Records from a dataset
══════════

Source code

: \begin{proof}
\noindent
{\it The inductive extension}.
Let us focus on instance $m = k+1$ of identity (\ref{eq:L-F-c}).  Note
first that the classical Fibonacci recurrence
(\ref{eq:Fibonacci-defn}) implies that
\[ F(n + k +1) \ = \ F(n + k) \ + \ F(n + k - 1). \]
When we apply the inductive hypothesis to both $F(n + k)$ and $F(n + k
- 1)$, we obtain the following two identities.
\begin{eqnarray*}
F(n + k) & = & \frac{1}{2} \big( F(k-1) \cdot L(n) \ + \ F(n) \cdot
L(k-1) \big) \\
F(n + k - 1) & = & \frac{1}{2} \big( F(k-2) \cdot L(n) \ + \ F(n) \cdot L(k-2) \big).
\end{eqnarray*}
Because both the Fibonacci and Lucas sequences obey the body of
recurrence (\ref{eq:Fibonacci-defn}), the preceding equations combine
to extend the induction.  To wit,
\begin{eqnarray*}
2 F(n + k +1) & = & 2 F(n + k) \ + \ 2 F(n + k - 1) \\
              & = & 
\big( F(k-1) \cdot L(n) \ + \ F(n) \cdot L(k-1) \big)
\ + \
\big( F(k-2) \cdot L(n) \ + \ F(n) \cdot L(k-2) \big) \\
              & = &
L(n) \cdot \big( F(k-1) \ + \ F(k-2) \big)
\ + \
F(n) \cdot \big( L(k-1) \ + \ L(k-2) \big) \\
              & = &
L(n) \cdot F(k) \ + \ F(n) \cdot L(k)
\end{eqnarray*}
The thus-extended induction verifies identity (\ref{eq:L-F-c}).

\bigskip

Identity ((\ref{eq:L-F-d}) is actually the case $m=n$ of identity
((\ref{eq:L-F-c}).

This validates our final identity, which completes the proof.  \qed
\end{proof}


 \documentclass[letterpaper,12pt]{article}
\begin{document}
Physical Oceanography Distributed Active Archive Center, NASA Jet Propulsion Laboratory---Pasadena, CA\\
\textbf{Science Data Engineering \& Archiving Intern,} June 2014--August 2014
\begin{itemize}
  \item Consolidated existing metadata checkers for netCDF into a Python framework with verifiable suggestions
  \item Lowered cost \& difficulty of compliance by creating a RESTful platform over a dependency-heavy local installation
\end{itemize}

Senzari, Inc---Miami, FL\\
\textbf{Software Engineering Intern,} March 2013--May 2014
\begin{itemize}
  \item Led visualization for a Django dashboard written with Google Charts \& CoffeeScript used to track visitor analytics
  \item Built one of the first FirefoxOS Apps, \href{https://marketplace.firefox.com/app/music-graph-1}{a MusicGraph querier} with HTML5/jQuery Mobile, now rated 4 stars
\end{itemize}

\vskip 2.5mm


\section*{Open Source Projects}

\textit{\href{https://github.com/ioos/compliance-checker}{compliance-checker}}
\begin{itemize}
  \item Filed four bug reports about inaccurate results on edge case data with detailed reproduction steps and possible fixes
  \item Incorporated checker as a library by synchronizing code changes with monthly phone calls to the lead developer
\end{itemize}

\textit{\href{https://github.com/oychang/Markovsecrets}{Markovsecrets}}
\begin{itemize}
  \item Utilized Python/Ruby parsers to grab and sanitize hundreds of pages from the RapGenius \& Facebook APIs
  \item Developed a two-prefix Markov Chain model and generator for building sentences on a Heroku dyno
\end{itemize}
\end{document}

══════════

INSTRUCTIONS FOR THE TASK:
Give the entries again exactly, every one.

EXERCISE RESULT:
Source code

: \begin{proof}
\noindent
{\it The inductive extension}.
Let us focus on instance $m = k+1$ of identity (\ref{eq:L-F-c}).  Note
first that the classical Fibonacci recurrence
(\ref{eq:Fibonacci-defn}) implies that
\[ F(n + k +1) \ = \ F(n + k) \ + \ F(n + k - 1). \]
When we apply the inductive hypothesis to both $F(n + k)$ and $F(n + k
- 1)$, we obtain the following two identities.
\begin{eqnarray*}
F(n + k) & = & \frac{1}{2} \big( F(k-1) \cdot L(n) \ + \ F(n) \cdot
L(k-1) \big) \\
F(n + k - 1) & = & \frac{1}{2} \big( F(k-2) \cdot L(n) \ + \ F(n) \cdot L(k-2) \big).
\end{eqnarray*}
Because both the Fibonacci and Lucas sequences obey the body of
recurrence (\ref{eq:Fibonacci-defn}), the preceding equations combine
to extend the induction.  To wit,
\begin{eqnarray*}
2 F(n + k +1) & = & 2 F(n + k) \ + \ 2 F(n + k - 1) \\
              & = & 
\big( F(k-1) \cdot L(n) \ + \ F(n) \cdot L(k-1) \big)
\ + \
\big( F(k-2) \cdot L(n) \ + \ F(n) \cdot L(k-2) \big) \\
              & = &
L(n) \cdot \big( F(k-1) \ + \ F(k-2) \big)
\ + \
F(n) \cdot \big( L(k-1) \ + \ L(k-2) \big) \\
              & = &
L(n) \cdot F(k) \ + \ F(n) \cdot L(k)
\end{eqnarray*}
The thus-extended induction verifies identity (\ref{eq:L-F-c}).

\bigskip

Identity ((\ref{eq:L-F-d}) is actually the case $m=n$ of identity
((\ref{eq:L-F-c}).

This validates our final identity, which completes the proof.  \qed
\end{proof}


 \documentclass[letterpaper,12pt]{article}
\begin{document}
Physical Oceanography Distributed Active Archive Center, NASA Jet Propulsion Laboratory---Pasadena, CA\\
\textbf{Science Data Engineering \& Archiving Intern,} June 2014--August 2014
\begin{itemize}
  \item Consolidated existing metadata checkers for netCDF into a Python framework with verifiable suggestions
  \item Lowered cost \& difficulty of compliance by creating a RESTful platform over a dependency-heavy local installation
\end{itemize}

Senzari, Inc---Miami, FL\\
\textbf{Software Engineering Intern,} March 2013--May 2014
\begin{itemize}
  \item Led visualization for a Django dashboard written with Google Charts \& CoffeeScript used to track visitor analytics
  \item Built one of the first FirefoxOS Apps, \href{https://marketplace.firefox.com/app/music-graph-1}{a MusicGraph querier} with HTML5/jQuery Mobile, now rated 4 stars
\end{itemize}

\vskip 2.5mm


\section*{Open Source Projects}

\textit{\href{https://github.com/ioos/compliance-checker}{compliance-checker}}
\begin{itemize}
  \item Filed four bug reports about inaccurate results on edge case data with detailed reproduction steps and possible fixes
  \item Incorporated checker as a library by synchronizing code changes with monthly phone calls to the lead developer
\end{itemize}

\textit{\href{https://github.com/oychang/Markovsecrets}{Markovsecrets}}
\begin{itemize}
  \item Utilized Python/Ruby parsers to grab and sanitize hundreds of pages from the RapGenius \& Facebook APIs
  \item Developed a two-prefix Markov Chain model and generator for building sentences on a Heroku dyno
\end{itemize}
\end{document}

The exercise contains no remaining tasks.